First and foremost, Brazil has many religions beyond Christianity: we have Afro-Brazilian traditions such as Candomblé, Umbanda and Quimbanda, as well as numerous Brazilian indigenous traditions, as well as communities practicing Islam, Judaism, Buddhism, Bahá’í and Kardecism, as well as smaller communities practicing Wicca, Luciferianism and many New Religious Movements (such as “New Age”).
There are also independent, personal religions, when people (like me) chose to believe in something on their own without any kind of congregation or membership. I’m myself someone who oscillates between religiosity and non-religiosity, between Apatheism (which is not Atheism, despite how both terms look similar) and a deeply-specific mix (syncretism) between Luciferianism, Lilitheism, Gnosticism, Crowley’s Thelema and Hermeticism (to mention some of the religious frameworks from which my beliefs stemmed).

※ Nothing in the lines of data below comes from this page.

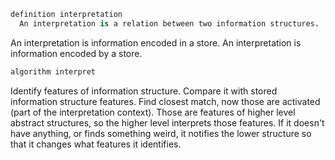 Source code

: 
```coffee
definition interpretation
  An interpretation is a relation between two information structures.
```

An interpretation is information encoded in a store.
An interpretation is information encoded by a store.

```coffee
algorithm interpret
```

Identify features of information structure. Compare it with stored information structure features. Find closest match, now those are activated (part of the interpretation context). Those are features of higher level abstract structures, so the higher level interprets those features. If it doesn't have anything, or finds something weird, it notifies the lower structure so that it changes what features it identifies.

The whole Brazilian state was founded on the grounds of Christianity, so Christianity is deeply ingrained in the way our politics do politics.
However, despite Christianity being a tool of indoctrination since the colonization (indigenous people were compelled into Christianity), it’s not what leads to indoctrination (and I say this as someone who has a “diametrically opposed belief” to theirs because, after all, I worship their “Persona Non Grata” Lucifer alongside Lilith). Rather, it’s social compliance (as per Derren Brown’s concepts and social experiments).

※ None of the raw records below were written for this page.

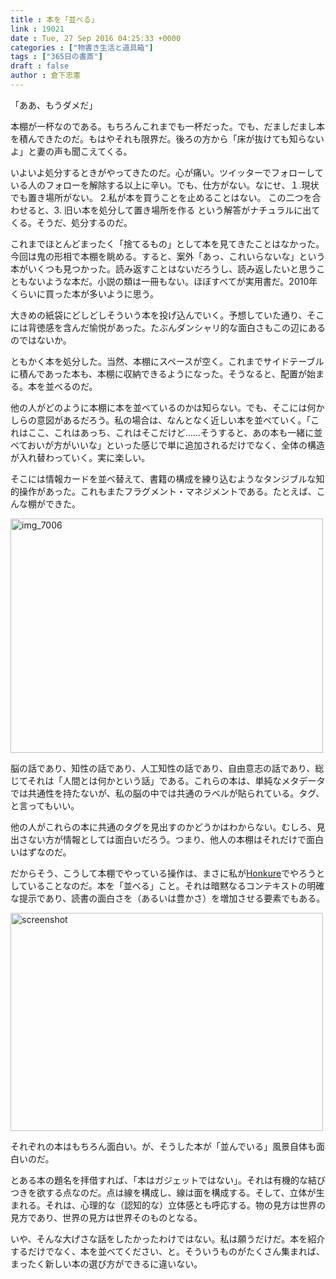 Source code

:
 ```yaml
---
title : 本を「並べる」
link : 19021
date : Tue, 27 Sep 2016 04:25:33 +0000
categories : ["物書き生活と道具箱"]
tags : ["365日の書斎"]
draft : false
author : 倉下忠憲
---
```


「ああ、もうダメだ」

本棚が一杯なのである。もちろんこれまでも一杯だった。でも、だましだまし本を積んできたのだ。もはやそれも限界だ。後ろの方から「床が抜けても知らないよ」と妻の声も聞こえてくる。

いよいよ処分するときがやってきたのだ。心が痛い。ツイッターでフォローしている人のフォローを解除する以上に辛い。でも、仕方がない。なにせ、１.現状でも置き場所がない。 2.私が本を買うことを止めることはない。 この二つを合わせると、3. 旧い本を処分して置き場所を作る という解答がナチュラルに出てくる。そうだ、処分するのだ。

これまでほとんどまったく「捨てるもの」として本を見てきたことはなかった。今回は鬼の形相で本棚を眺める。すると、案外「あっ、これいらないな」という本がいくつも見つかった。読み返すことはないだろうし、読み返したいと思うこともないような本だ。小説の類は一冊もない。ほぼすべてが実用書だ。2010年くらいに買った本が多いように思う。

大きめの紙袋にどしどしそういう本を投げ込んでいく。予想していた通り、そこには背徳感を含んだ愉悦があった。たぶんダンシャリ的な面白さもこの辺にあるのではないか。

ともかく本を処分した。当然、本棚にスペースが空く。これまでサイドテーブルに積んであった本も、本棚に収納できるようになった。そうなると、配置が始まる。本を並べるのだ。

他の人がどのように本棚に本を並べているのかは知らない。でも、そこには何かしらの意図があるだろう。私の場合は、なんとなく近しい本を並べていく。「これはここ、これはあっち、これはそこだけど……そうすると、あの本も一緒に並べておいが方がいいな」といった感じで単に追加されるだけでなく、全体の構造が入れ替わっていく。実に楽しい。

そこには情報カードを並べ替えて、書籍の構成を練り込むようなタンジブルな知的操作があった。これもまたフラグメント・マネジメントである。たとえば、こんな棚ができた。

<a href="https://rashita.net/blog/?attachment_id=19022" rel="attachment wp-att-19022"><img src="https://rashita.net/blog/wp-content/uploads/2016/09/IMG_7006-500x375.jpg" alt="img_7006" width="500" height="375" class="alignnone size-medium wp-image-19022" /></a>

脳の話であり、知性の話であり、人工知性の話であり、自由意志の話であり、総じてそれは「人間とは何かという話」である。これらの本は、単純なメタデータでは共通性を持たないが、私の脳の中では共通のラベルが貼られている。タグ、と言ってもいい。

他の人がこれらの本に共通のタグを見出すのかどうかはわからない。むしろ、見出さない方が情報としては面白いだろう。つまり、他人の本棚はそれだけで面白いはずなのだ。

だからそう、こうして本棚でやっている操作は、まさに私が<a href="http://honkure.net/rbook/">Honkure</a>でやろうとしていることなのだ。本を「並べる」こと。それは暗黙なるコンテキストの明確な提示であり、読書の面白さを（あるいは豊かさ）を増加させる要素でもある。

<a href="https://rashita.net/blog/?attachment_id=19023" rel="attachment wp-att-19023"><img src="https://rashita.net/blog/wp-content/uploads/2016/09/screenshot36-500x349.png" alt="screenshot" width="500" height="349" class="alignnone size-medium wp-image-19023" /></a>

それぞれの本はもちろん面白い。が、そうした本が「並んでいる」風景自体も面白いのだ。

とある本の題名を拝借すれば、「本はガジェットではない」。それは有機的な結びつきを欲する点なのだ。点は線を構成し、線は面を構成する。そして、立体が生まれる。それは、心理的な（認知的な）立体感とも呼応する。物の見方は世界の見方であり、世界の見方は世界そのものとなる。

いや、そんな大げさな話をしたかったわけではない。私は願うだけだ。本を紹介するだけでなく、本を並べてください、と。そういうものがたくさん集まれば、まったく新しい本の選び方ができるに違いない。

People are socially compelled by their family, friends, neighbors, coworkers, employers and others into going to a church and believing in whatever their “leader” (a Bishop, a “Pastor” or a “Father”) says. Many Christians “read” the Bible through this “leader”, because they fear that reading on their own would lead to defiance and excommunication (which would mean social ostracism for them). That’s why they blindly follow, and that’s why they’re easily manipulated, and that’s why politics gets to use their power within the churches to gain more power.

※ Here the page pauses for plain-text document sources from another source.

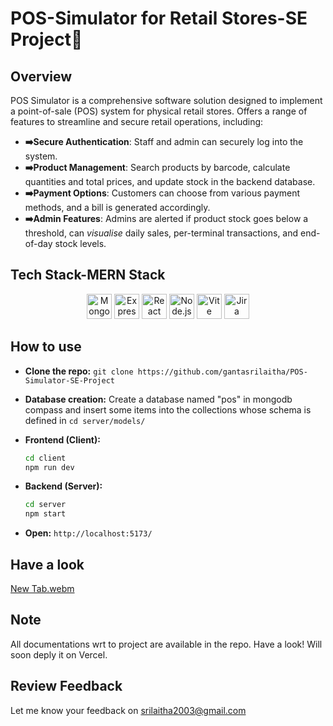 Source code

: # POS-Simulator for Retail Stores-SE Project🛒

## **Overview**
POS Simulator is a comprehensive software solution designed to implement a point-of-sale (POS) system for physical retail stores. Offers a range of features to streamline and secure retail operations, including:

- **➡️Secure Authentication**: Staff and admin can securely log into the system.
- **➡️Product Management**: Search products by barcode, calculate quantities and total prices, and update stock in the backend database.
- **➡️Payment Options**: Customers can choose from various payment methods, and a bill is generated accordingly.
- **➡️Admin Features**: Admins are alerted if product stock goes below a threshold, can *visualise* daily sales, per-terminal transactions, and end-of-day stock levels.

## **Tech Stack-MERN Stack**
<p align="center">
  <img src="https://img.icons8.com/color/48/000000/mongodb.png" alt="MongoDB" width="40" height="40"/>
  <img src="https://img.icons8.com/color/48/000000/express-js.png" alt="Express.js" width="40" height="40"/>
  <img src="https://img.icons8.com/color/48/000000/react-native.png" alt="React" width="40" height="40"/>
  <img src="https://img.icons8.com/color/48/000000/nodejs.png" alt="Node.js" width="40" height="40"/>
  <img src="https://img.icons8.com/color/48/000000/vite.png" alt="Vite" width="40" height="40"/>
  <img src="https://img.icons8.com/color/48/000000/jira.png" alt="Jira" width="40" height="40"/>
</p>

## **How to use**
- **Clone the repo:** ```git clone https://github.com/gantasrilaitha/POS-Simulator-SE-Project```

- **Database creation:** Create a database named "pos" in mongodb compass and insert some items into the collections whose schema is defined in ```cd server/models/```

- **Frontend (Client):**
    ```bash
    cd client
    npm run dev
    ```

- **Backend (Server):**
    ```bash
    cd server
    npm start
    ```
- **Open:** ```http://localhost:5173/```

## **Have a look**
[New Tab.webm](https://github.com/user-attachments/assets/ddac290e-774f-4646-8ec8-10ab59076a8e)

## **Note**
All documentations wrt to project are available in the repo. Have a look!
Will soon deply it on Vercel.

## **Review Feedback**
Let me know your feedback on srilaitha2003@gmail.com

But this isn’t something restricted to a specific political spectrum: all political spectra have their grips on Christianity, because, as I said, the entire country is built upon Christianity, so both the right-wing, the left-wing and the center-wing try to take advantage from it, because it holds the majority of Brazilian voters. If the majority of Brazilian voters were, for example, Kardecists, you could bet that politicians would try to twist The Spirits Book to their own whims. Similarly, if the majority of Brazilian voters were from Umbanda or Candomblé, politicians would allege that they’re being guided by Orixás and this is why people should vote to them. So it’s not the religion to blame (although Christianity itself is to blame by many things), it’s simply whatever politicians can use to perpetuate their power and/or trying to be powerful.